Exercise aim »
The listing should be returned in its entirety, exactly as given.

Working data »

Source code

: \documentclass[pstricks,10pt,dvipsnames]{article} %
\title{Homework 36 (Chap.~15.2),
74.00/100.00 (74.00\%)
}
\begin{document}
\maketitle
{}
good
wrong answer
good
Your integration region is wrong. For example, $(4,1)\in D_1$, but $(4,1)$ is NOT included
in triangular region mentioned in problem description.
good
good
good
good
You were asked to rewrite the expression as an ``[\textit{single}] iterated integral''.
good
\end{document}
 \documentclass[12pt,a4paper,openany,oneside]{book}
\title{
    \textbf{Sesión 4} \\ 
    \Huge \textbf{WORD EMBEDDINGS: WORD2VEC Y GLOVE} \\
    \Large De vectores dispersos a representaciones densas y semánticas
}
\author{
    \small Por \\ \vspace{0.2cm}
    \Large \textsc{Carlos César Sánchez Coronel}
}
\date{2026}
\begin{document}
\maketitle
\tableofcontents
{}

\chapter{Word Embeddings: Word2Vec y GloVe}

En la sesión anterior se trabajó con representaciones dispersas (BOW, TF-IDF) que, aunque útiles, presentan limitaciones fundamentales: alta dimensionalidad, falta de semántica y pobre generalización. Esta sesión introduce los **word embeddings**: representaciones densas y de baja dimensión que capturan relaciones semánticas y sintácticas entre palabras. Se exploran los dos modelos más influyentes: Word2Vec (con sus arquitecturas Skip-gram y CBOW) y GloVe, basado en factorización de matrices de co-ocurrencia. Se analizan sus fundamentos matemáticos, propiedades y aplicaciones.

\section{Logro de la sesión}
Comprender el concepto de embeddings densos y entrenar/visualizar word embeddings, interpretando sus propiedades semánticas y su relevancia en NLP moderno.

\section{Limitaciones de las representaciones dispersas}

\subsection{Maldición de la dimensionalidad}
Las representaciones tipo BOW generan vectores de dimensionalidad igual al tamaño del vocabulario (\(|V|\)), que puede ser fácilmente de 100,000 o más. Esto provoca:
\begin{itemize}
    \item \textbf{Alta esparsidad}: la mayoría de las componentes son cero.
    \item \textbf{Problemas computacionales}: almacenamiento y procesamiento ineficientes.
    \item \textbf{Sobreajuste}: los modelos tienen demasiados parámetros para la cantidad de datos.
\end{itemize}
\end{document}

Result »
Source code

: \documentclass[pstricks,10pt,dvipsnames]{article} %
\title{Homework 36 (Chap.~15.2),
74.00/100.00 (74.00\%)
}
\begin{document}
\maketitle
{}
good
wrong answer
good
Your integration region is wrong. For example, $(4,1)\in D_1$, but $(4,1)$ is NOT included
in triangular region mentioned in problem description.
good
good
good
good
You were asked to rewrite the expression as an ``[\textit{single}] iterated integral''.
good
\end{document}
 \documentclass[12pt,a4paper,openany,oneside]{book}
\title{
    \textbf{Sesión 4} \\ 
    \Huge \textbf{WORD EMBEDDINGS: WORD2VEC Y GLOVE} \\
    \Large De vectores dispersos a representaciones densas y semánticas
}
\author{
    \small Por \\ \vspace{0.2cm}
    \Large \textsc{Carlos César Sánchez Coronel}
}
\date{2026}
\begin{document}
\maketitle
\tableofcontents
{}

\chapter{Word Embeddings: Word2Vec y GloVe}

En la sesión anterior se trabajó con representaciones dispersas (BOW, TF-IDF) que, aunque útiles, presentan limitaciones fundamentales: alta dimensionalidad, falta de semántica y pobre generalización. Esta sesión introduce los **word embeddings**: representaciones densas y de baja dimensión que capturan relaciones semánticas y sintácticas entre palabras. Se exploran los dos modelos más influyentes: Word2Vec (con sus arquitecturas Skip-gram y CBOW) y GloVe, basado en factorización de matrices de co-ocurrencia. Se analizan sus fundamentos matemáticos, propiedades y aplicaciones.

\section{Logro de la sesión}
Comprender el concepto de embeddings densos y entrenar/visualizar word embeddings, interpretando sus propiedades semánticas y su relevancia en NLP moderno.

\section{Limitaciones de las representaciones dispersas}

\subsection{Maldición de la dimensionalidad}
Las representaciones tipo BOW generan vectores de dimensionalidad igual al tamaño del vocabulario (\(|V|\)), que puede ser fácilmente de 100,000 o más. Esto provoca:
\begin{itemize}
    \item \textbf{Alta esparsidad}: la mayoría de las componentes son cero.
    \item \textbf{Problemas computacionales}: almacenamiento y procesamiento ineficientes.
    \item \textbf{Sobreajuste}: los modelos tienen demasiados parámetros para la cantidad de datos.
\end{itemize}
\end{document}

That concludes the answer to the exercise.